I've also been guerilla gardening in Puerto Rico on public land. It's incredible how much food is near you, and how much of it is actually edible if you live in a clean community.

I highly recommend you learn the wild food nearby that can help you survive and also create wealth. It's here for a reason.

I even had my assistant help me look for ripe cattail this summer to create a delicious pie crust...

Want to learn more? Let me know below


----------



## stevekozak (Oct 4, 2015)

I keep feeling like you are trying to sell me something.


----------



## Slippy (Nov 14, 2013)

stevekozak said:


> I keep feeling like you are trying to sell me something.

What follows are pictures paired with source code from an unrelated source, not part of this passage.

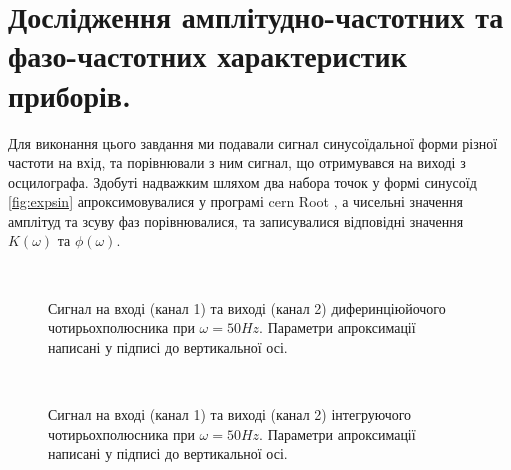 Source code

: \section{Дослідження амплітудно-частотних та фазо-частотних характеристик приборів.}

Для виконання цього завдання ми подавали сигнал синусоїдальної форми різної частоти на вхід, та порівнювали з ним сигнал, що отримувався на виході з осцилографа. Здобуті надважким шляхом два набора точок у формі синусоїд \ref{fig:expsin} апроксимовувалися у програмі cern Root \cite{root}, а чисельні значення амплітуд та зсуву фаз порівнювалися, та записувалися відповідні значення $K(\omega)$ та $\phi(\omega)$. 

\begin{figure}[h]
	 \\
	\caption{Сигнал на вході (канал 1) та виході (канал 2) диферинціюйочого чотирьохполюсника при $\omega = 50Hz$. Параметри апроксимації написані у підписі до вертикальної осі.}
	\label{fig:expsinD}
\end{figure}

\begin{figure}[h]
	 \\
	\caption{Сигнал на вході (канал 1) та виході (канал 2) інтегруючого чотирьохполюсника при $\omega = 50Hz$. Параметри апроксимації написані у підписі до вертикальної осі.}
	\label{fig:expsinI}
\end{figure}

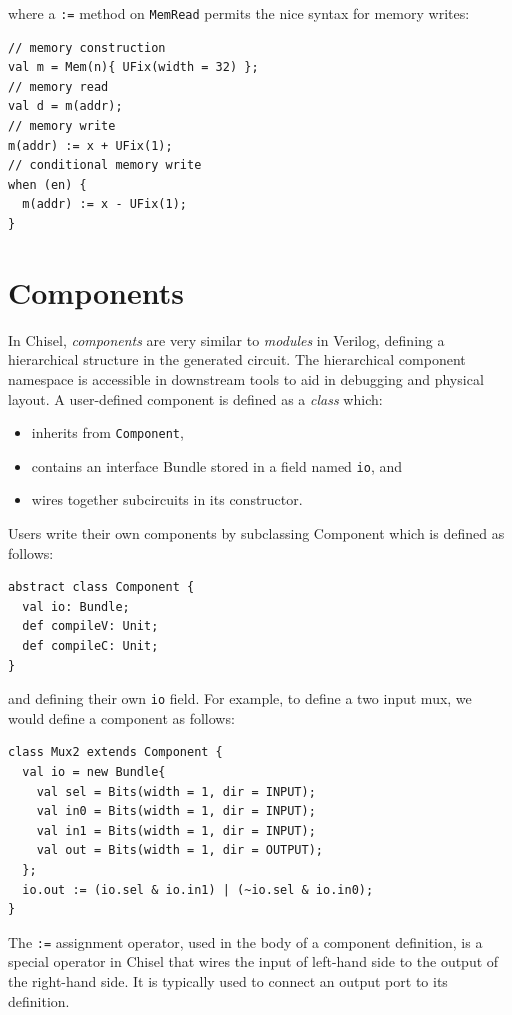 \documentclass[10pt,twocolumn]{article}
\def\code#1{{\small\tt #1}}
\begin{document}
\noindent
where a \code{:=} method on \code{MemRead} permits the nice syntax for
memory writes:

\begin{lstlisting}
// memory construction
val m = Mem(n){ UFix(width = 32) };
// memory read
val d = m(addr);
// memory write
m(addr) := x + UFix(1);
// conditional memory write
when (en) {
  m(addr) := x - UFix(1);
}
\end{lstlisting}


\section{Components}

In Chisel, {\em components} are very similar to {\em modules} in
Verilog, defining a hierarchical structure in the generated circuit.
The hierarchical component namespace is accessible in downstream tools
to aid in debugging and physical layout.  A user-defined component is
defined as a {\em class} which:
\begin{itemize}
\item inherits from \code{Component},
\item contains an interface Bundle stored in a field named \code{io}, and
\item wires together subcircuits in its constructor.
\end{itemize}

Users write their own components by subclassing Component which is
defined as follows:

\begin{lstlisting}
abstract class Component {
  val io: Bundle;
  def compileV: Unit;
  def compileC: Unit;
}
\end{lstlisting}

\noindent
and defining their own \code{io} field.  For example, to define a two
input mux, we would define a component as follows:

\begin{lstlisting}
class Mux2 extends Component {
  val io = new Bundle{
    val sel = Bits(width = 1, dir = INPUT);
    val in0 = Bits(width = 1, dir = INPUT);
    val in1 = Bits(width = 1, dir = INPUT);
    val out = Bits(width = 1, dir = OUTPUT);
  };
  io.out := (io.sel & io.in1) | (~io.sel & io.in0);
}
\end{lstlisting}

\noindent
The \code{:=} assignment operator, used in the body of a
component definition, is a special operator in Chisel that wires the input of
left-hand side to the output of the right-hand side.  It is typically
used to connect an output port to its definition.
\end{document}
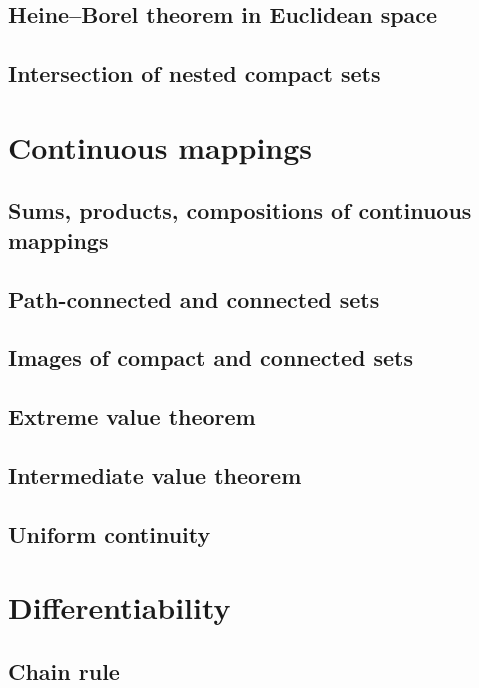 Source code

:\documentclass[11pt]{article}
\theoremstyle{definition}
\theoremstyle{plain}
\theoremstyle{remark}
\begin{document}
\subsection{Heine–Borel theorem in Euclidean space}

\subsection{Intersection of nested compact sets}

\section{Continuous mappings}

\subsection{Sums, products, compositions of continuous mappings}

\subsection{Path-connected and connected sets}

\subsection{Images of compact and connected sets}

\subsection{Extreme value theorem}

\subsection{Intermediate value theorem}

\subsection{Uniform continuity}

\section{Differentiability}

\subsection{Chain rule}
\end{document}
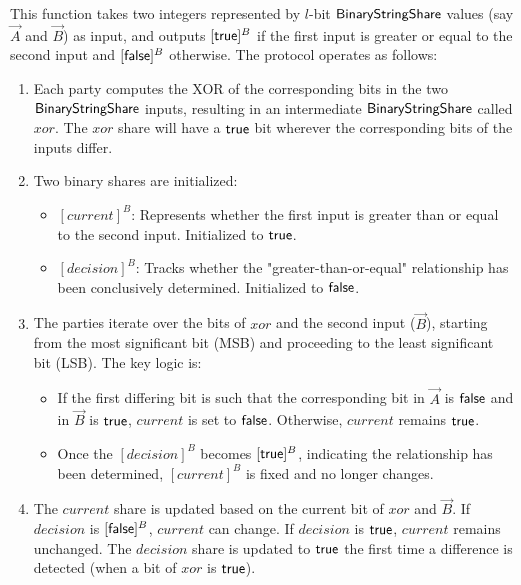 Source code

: This function takes two integers represented by $l$-bit ${\mathsf{BinaryStringShare}}$ values (say $\vec{A}$ and $\vec{B}$) as input, and outputs $[\mathsf{true}]^B$ if the first input is greater or equal to the second input and $[\mathsf{false}]^B$ otherwise. The protocol operates as follows:

\begin{enumerate}
    \item Each party computes the XOR of the corresponding bits in the two ${\mathsf{BinaryStringShare}}$ inputs, resulting in an intermediate ${\mathsf{BinaryStringShare}}$ called $xor$. The $xor$ share will have a $\mathsf{true}$ bit wherever the corresponding bits of the inputs differ.
    \item Two binary shares are initialized:
    \begin{itemize}
        \item $[current]^B$: Represents whether the first input is greater than or equal to the second input. Initialized to $\mathsf{true}$.
        \item $[decision]^B$: Tracks whether the "greater-than-or-equal" relationship has been conclusively determined. Initialized to $\mathsf{false}$.
    \end{itemize} 
    \item The parties iterate over the bits of $xor$ and the second input ($\vec{B}$), starting from the most significant bit (MSB) and proceeding to the least significant bit (LSB). The key logic is:
    \begin{itemize}
        \item If the first differing bit is such that the corresponding bit in $\vec{A}$ is $\mathsf{false}$ and in $\vec{B}$ is $\mathsf{true}$, $current$ is set to $\mathsf{false}$. Otherwise, $current$ remains $\mathsf{true}$.
        \item Once the $[decision]^B$ becomes $[\mathsf{true}]^B$, indicating the relationship has been determined, $[current]^B$ is fixed and no longer changes.
    \end{itemize}
    \item The $current$ share is updated based on the current bit of $xor$ and $\vec{B}$. If $decision$ is $[\mathsf{false}]^B$, $current$ can change. If $decision$ is $\mathsf{true}$, $current$ remains unchanged. The $decision$ share is updated to $\mathsf{true}$ the first time a difference is detected (when a bit of $xor$ is $\mathsf{true}$).
\end{enumerate}

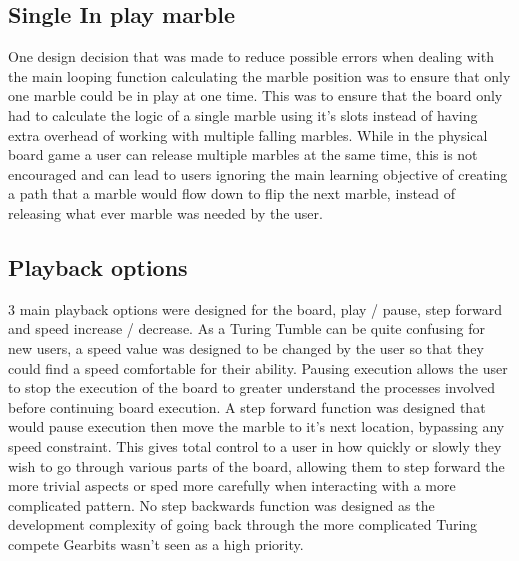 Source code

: \documentclass{l4proj}
\begin{document}
\subsection{Single In play marble}
One design decision that was made to reduce possible errors when dealing with the main looping function calculating the marble position was to ensure that only one marble could be in play at one time. This was to ensure that the board only had to calculate the logic of a single marble using it's slots instead of having extra overhead of working with multiple falling marbles. While in the physical board game a user can release multiple marbles at the same time, this is not encouraged and can lead to users ignoring the main learning objective of creating a path that a marble would flow down to flip the next marble, instead of releasing what ever marble was needed by the user.

\subsection{Playback options}
3 main playback options were designed for the board, play / pause, step forward and speed increase / decrease. As a Turing Tumble can be quite confusing for new users, a speed value was designed to be changed by the user so that they could find a speed comfortable for their ability. Pausing execution allows the user to stop the execution of the board to greater understand the processes involved before continuing board execution. A step forward function was designed that would pause execution then move the marble to it's next location, bypassing any speed constraint. This gives total control to a user in how quickly or slowly they wish to go through various parts of the board, allowing them to step forward the more trivial aspects or sped more carefully when interacting with a more complicated pattern. No step backwards function was designed as the development complexity of going back through the more complicated Turing compete Gearbits wasn't seen as a high priority. 
\end{document}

 @MarjoryWildcraft runs a pretty cool website and organization that I've learned a lot from. :vs_closedeyes: She's pretty smart and good people!


----------



## AquaHull (Jun 10, 2012)

I've been behind on harvesting acorns, They are like walking on marbles in my now snow covered yard.


----------



## Chiefster23 (Feb 5, 2016)

A few years back I tried guerrilla gardening on a foreclosed property next to mine. The ground was basically just a field/yard that was seldom mowed and never previously planted. I tried a small plot of 3 sisters crops. Turns out the ground wasn’t very good. I got 3 or 4 tiny squash, zero beans, and the few puny ears of corn produced were snatched up by raccoons in two nights. So the idea of guerrilla gardening sounds good on paper. But to get a good producing garden takes prep work to get good fertile ground. JMHO


----------



## Camel923 (Aug 13, 2014)

I think @marjorieWildcraft has a very valid point. If your crops are not obvious, no one will try and take them. Therefore what you grow is all yours. One less reason for you to be raided and savaged. The best way to win is not have to engage and risk catastrophic consequences. Grey man philosophy. Keeping critters away from it is a problem as well as yields as @Chiefster23 commented.


----------